“Pardon and Peace.” An officer who held a high position under the government of his country, and was a favorite with the king, was once brought before the judge and charged with a great crime. He took his place at the bar with the greatest coolness, and looked at the judge and jury and the great crowd of spectators as calmly as if he were at home, surrounded by his own family.
The trial began. The witnesses were called up, and gave clear evidence that he was guilty. Still he remained as calm and unmoved as ever. There was not the least sign of fear visible on his countenance; on the contrary, his face wore a pleasant smile.
At last the jury came in, and while the crowd in the court-room held their breath, declared that the prisoner was guilty. In an instant every eye was turned upon the prisoner to see what effect this sentence would have upon him. But just then, he put his hand in his bosom, drew out a paper, and laid it on the table. It was a pardon, a full, free pardon of all his offences, given him by the king, and sealed with the royal signet. This was the secret of his peace. This was what gave him such calmness and confidence in his dreadful position as a condemned prisoner.
And so Jesus gives his people pardon in such promises as these: “Though your sins be as scarlet, they shall be white as snow: though they be red like crimson, they shall be as wool,” Is. i: 16. “Let them return unto the Lord, for he will abundantly pardon.” Is. lv: 7. “All that believe are justified from all things.” Acts xiii: 39. These promises are like the king’s pardon which the officer had received. Faith in these promises brings pardon, and the pardon brings peace. And so, by what he is doing now, as well as by the miracles he performed when on earth, we are taught the precious truth, that—“The Son of man hath power to forgive sins.”
Then when we think of the wonderful miracles that Jesus did, let us always remember the illustrations they afford of the power he had to help—to comfort—to encourage—to protect—and to pardon.
Let us seek to secure all these blessings to ourselves, and then we shall find that what Jesus taught by his miracles will be very profitable teaching to us!
If we should attempt to mention all the parables which Jesus spoke, and the miracles which he performed, and the many other lessons which he taught, it would make a long list.

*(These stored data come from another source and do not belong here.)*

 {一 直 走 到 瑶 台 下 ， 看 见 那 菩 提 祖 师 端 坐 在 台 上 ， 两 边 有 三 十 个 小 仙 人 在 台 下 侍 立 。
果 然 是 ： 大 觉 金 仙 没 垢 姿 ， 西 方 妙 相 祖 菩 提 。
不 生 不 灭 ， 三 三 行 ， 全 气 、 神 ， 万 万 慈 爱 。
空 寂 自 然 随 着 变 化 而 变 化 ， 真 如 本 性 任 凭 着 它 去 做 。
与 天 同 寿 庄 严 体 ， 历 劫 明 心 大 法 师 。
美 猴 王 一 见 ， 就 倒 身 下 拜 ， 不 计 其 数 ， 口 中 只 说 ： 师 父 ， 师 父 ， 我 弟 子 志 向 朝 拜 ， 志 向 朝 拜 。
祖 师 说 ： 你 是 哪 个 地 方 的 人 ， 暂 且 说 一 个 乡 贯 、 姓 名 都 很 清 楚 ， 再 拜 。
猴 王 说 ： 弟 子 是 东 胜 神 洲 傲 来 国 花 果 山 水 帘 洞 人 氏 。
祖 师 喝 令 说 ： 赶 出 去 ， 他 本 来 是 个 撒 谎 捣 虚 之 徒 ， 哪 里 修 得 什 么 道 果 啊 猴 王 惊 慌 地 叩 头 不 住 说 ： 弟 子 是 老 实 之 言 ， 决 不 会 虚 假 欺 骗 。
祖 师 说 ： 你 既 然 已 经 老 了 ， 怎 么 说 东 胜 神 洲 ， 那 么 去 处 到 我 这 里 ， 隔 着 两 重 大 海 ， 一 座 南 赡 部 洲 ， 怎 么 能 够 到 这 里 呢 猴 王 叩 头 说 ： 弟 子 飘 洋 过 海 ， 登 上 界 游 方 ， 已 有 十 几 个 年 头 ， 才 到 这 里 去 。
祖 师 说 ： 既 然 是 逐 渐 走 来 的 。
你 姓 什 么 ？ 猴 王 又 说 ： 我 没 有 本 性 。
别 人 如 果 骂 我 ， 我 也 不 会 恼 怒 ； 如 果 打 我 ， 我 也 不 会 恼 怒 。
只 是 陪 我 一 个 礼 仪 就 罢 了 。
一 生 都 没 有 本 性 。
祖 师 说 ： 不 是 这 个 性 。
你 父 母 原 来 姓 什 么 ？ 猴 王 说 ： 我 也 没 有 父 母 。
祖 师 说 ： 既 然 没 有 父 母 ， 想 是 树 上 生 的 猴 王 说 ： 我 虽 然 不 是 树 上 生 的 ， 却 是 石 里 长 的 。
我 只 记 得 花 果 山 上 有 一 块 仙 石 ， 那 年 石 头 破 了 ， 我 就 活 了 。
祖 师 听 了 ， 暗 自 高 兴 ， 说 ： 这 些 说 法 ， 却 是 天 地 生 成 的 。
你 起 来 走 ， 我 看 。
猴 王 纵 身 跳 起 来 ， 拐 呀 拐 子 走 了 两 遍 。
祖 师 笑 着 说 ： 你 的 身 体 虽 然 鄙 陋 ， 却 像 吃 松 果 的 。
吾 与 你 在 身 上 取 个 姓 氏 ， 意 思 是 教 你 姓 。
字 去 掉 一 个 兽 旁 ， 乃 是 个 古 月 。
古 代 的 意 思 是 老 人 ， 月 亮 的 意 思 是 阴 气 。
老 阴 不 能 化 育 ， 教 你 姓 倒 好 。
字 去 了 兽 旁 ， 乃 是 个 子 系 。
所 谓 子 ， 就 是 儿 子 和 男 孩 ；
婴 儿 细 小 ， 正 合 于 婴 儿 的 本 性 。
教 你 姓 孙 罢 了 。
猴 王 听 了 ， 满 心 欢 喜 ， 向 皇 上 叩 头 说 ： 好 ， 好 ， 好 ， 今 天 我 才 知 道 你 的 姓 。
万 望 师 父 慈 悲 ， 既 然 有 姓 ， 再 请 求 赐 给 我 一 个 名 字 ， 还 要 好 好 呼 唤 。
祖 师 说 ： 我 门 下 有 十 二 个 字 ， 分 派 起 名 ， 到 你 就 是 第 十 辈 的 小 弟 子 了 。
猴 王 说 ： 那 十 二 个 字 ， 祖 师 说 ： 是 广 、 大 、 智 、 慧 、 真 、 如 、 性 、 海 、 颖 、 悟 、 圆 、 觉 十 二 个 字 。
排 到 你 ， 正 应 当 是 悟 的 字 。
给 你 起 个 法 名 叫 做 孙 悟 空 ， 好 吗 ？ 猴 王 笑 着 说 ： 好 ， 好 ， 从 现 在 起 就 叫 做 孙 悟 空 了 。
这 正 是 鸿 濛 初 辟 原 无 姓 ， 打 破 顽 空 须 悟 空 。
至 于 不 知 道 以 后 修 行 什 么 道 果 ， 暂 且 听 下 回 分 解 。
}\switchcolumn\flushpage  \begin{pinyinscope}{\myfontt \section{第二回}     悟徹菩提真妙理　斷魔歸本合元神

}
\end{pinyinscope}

As we have done before we can only take one or two specimens of these general lessons which Jesus taught.
We have one of these in the title to our present chapter, which is—Christ Teaching Liberality. This was a very important lesson for Jesus to teach. One of the sad effects of sin upon our nature is to make it selfish, and covetous. We are tempted to love money more than we ought to do. We are not so willing to part with it as we should be. And we never can be good and true Christians unless we overcome the selfishness of our sinful hearts, and not only learn to give, but to give liberally. The Bible teaches us that God not only expects his people to give, but, as St. Paul says, in one place, to give “cheerfully.” II. Cor. ix: 7.